Henry (died probably 21 December 1102) was the Count of Monte Sant'Angelo, with his seat at Foggia, from November 1081.

He was the second son of Robert, Count of Lucera, and Gaitelgrima, daughter of Guaimar IV of Salerno. The identity of his father is disputable. He was either the same person as a Robert who was Count of Devia between 1054 and 1081 or he was a son of Asclettin, Count of Aversa, and brother of Richard I of Capua. Henry's mother is known from one of his documents of 1098 which calls Guaimar IV avi mei.

Henry had an elder brother named Richard who served as count between 1072 and 1077 and was dead by March 1083. He also had a younger brother named William and a sister named Gaita who married Rao of Devia.

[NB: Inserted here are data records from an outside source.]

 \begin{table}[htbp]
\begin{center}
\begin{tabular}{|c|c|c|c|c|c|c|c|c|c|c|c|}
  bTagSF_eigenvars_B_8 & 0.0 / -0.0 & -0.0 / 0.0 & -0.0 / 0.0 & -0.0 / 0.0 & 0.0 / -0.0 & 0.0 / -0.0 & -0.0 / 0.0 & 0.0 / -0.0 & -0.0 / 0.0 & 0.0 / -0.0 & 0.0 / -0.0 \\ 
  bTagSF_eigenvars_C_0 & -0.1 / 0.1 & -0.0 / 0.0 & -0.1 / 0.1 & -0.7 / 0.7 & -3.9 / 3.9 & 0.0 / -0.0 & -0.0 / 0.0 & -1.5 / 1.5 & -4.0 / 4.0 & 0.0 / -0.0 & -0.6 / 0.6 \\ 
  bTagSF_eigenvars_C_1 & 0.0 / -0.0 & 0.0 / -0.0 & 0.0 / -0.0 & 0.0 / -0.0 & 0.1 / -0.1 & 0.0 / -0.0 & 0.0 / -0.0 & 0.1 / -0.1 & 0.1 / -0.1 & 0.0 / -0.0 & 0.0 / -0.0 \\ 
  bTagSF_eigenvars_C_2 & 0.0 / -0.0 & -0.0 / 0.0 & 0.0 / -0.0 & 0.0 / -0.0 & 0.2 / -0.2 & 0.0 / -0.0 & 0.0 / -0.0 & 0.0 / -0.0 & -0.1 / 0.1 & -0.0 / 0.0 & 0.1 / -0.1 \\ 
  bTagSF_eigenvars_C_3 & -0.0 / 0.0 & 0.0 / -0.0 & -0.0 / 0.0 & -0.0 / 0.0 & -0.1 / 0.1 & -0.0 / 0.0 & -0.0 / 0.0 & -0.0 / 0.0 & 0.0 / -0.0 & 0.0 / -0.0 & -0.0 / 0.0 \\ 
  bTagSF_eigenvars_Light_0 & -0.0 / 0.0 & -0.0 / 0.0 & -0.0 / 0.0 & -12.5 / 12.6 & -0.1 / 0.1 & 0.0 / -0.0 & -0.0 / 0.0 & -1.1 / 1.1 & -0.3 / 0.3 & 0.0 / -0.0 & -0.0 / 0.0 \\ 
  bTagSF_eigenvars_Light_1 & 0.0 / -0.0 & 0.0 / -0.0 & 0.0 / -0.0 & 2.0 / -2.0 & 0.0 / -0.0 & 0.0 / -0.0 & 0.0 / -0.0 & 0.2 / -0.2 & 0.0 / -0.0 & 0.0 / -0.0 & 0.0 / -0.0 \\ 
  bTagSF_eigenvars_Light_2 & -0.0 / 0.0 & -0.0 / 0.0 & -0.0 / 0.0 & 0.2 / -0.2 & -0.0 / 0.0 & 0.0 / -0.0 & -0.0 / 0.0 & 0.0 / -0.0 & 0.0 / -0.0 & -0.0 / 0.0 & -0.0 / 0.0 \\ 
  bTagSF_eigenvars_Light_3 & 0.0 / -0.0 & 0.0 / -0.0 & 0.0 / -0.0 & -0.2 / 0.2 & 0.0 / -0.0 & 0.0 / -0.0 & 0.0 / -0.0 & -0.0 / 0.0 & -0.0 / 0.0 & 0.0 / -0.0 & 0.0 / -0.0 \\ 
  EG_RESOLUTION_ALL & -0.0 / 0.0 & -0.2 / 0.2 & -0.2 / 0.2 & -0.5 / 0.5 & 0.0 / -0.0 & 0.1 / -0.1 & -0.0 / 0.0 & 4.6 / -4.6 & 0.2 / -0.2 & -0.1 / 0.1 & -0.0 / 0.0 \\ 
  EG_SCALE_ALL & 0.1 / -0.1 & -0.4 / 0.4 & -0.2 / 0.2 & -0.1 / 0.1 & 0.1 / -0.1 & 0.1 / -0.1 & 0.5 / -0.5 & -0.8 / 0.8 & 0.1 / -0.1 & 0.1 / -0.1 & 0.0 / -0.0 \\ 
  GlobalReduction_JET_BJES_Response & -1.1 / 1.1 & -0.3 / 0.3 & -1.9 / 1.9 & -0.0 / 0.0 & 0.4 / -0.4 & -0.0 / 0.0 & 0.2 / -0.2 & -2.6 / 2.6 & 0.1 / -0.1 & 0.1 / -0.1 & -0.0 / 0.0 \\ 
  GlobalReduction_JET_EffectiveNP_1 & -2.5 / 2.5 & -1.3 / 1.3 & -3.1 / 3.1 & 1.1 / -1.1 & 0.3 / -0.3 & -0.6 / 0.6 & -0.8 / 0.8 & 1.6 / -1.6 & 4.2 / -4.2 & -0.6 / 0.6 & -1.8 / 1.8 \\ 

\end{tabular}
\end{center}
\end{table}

Henry was the perhaps the same Henry as rebelled between 1079 and 1080 against Robert Guiscard. He certainly participated in the revolt in Apulia in 1081, on the eve of the Guiscard's first Balkan campaign. This revolt was led by Geoffrey, Count of Conversano, and supported by Alexius I Comnenus but quashed by 1083. Nonetheless, Henry had, in during the insurrection, transferred his allegiance to the Byzantine Empire. Between March 1083 and June 1086, he dated his charters by the reign of Alexius I.

In June 1087, Henry appeared at the side of Roger Borsa, apparently having patched up his differences with the Hauteville Dukes of Apulia. He maintained a good rapport with Borsa. In 1088, he was present at the duke's making of a donation to SS Trinità di Venosa and he made his own in 1089. Henry was a prolific donor to Benedictine monasteries, endowing, besides Venosa, Montecassino, La Trinità della Cava, S. Sofia di Benevento, and S. Giovanni in Lamis.

For every year between 1089 and 1096, save 1091, all his documents use imperial dating. During this era, his territorial authority reached its maximum extent stretching from Lucera to Fiorentino, Vaccarizza, and Siponto, along the coast of the Gargano from Vieste to Rodi and Cagnano and from San Nicandro to the promontory, Rignano, and the Capitanate.

In 1098, he donated land outside the walls of Monte Sant'Angelo to his uncle, John, Abbot of Curte, son of Guaimar IV, for the construction of a hospice. This hospice was approved by Pope Paschal II in January 1100. In April 1101, the hospice came under Cassinese supervision.

Henry died not long after and was succeeded by his brother William. In October 1104, Roger Borsa besieged William and expelled him, abolishing the county. In 1086, Henry had married Adelicia (died before 1096), daughter of Roger I of Sicily, but she gave him no descendants.

==Sources==
- Chalandon, Ferdinand. Histoire de la domination normande en Italie et en Sicile. Paris, 1907.
- Caravale, Mario (ed). Dizionario Biografico degli Italiani LXII Dugoni - Enza. Rome, 1993.
- Jahn, W. Unersuchungen zur normannischen Herrschaftsbildung in Süditalien (1040-1100). Phil. Diss. Munich, 1988.